Aim of the exercise:
Take every line from the records below that includes the word "into".

--- Data in this exercise Enclosed Below ---

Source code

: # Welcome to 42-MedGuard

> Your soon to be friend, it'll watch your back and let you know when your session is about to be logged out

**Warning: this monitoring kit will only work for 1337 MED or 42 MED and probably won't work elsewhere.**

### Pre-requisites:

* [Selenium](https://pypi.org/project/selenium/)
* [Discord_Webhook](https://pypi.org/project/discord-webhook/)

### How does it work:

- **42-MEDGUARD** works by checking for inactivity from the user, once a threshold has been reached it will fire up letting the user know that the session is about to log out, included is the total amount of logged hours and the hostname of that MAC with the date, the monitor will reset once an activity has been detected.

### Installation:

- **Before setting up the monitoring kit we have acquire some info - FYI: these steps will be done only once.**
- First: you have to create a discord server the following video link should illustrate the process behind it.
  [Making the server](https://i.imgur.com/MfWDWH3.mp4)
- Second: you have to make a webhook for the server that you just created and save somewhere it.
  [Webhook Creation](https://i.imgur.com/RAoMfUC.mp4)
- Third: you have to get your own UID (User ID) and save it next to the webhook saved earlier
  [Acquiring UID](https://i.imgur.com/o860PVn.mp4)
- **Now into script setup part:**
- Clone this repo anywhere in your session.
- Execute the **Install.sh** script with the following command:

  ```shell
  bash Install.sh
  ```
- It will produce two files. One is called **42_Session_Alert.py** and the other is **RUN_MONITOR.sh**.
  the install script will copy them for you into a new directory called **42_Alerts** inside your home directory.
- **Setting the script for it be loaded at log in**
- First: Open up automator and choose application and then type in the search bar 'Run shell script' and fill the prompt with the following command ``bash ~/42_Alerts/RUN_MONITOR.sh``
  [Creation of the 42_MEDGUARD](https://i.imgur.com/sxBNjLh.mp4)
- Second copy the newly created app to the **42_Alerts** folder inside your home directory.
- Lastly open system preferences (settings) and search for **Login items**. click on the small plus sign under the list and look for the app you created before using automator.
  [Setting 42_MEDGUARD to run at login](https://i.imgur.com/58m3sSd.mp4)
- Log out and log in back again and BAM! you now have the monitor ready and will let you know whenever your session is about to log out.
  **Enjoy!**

--- End of Enclosed Data in this exercise ---

Solved problem:
- **Now into script setup part:**
  the install script will copy them for you into a new directory called **42_Alerts** inside your home directory.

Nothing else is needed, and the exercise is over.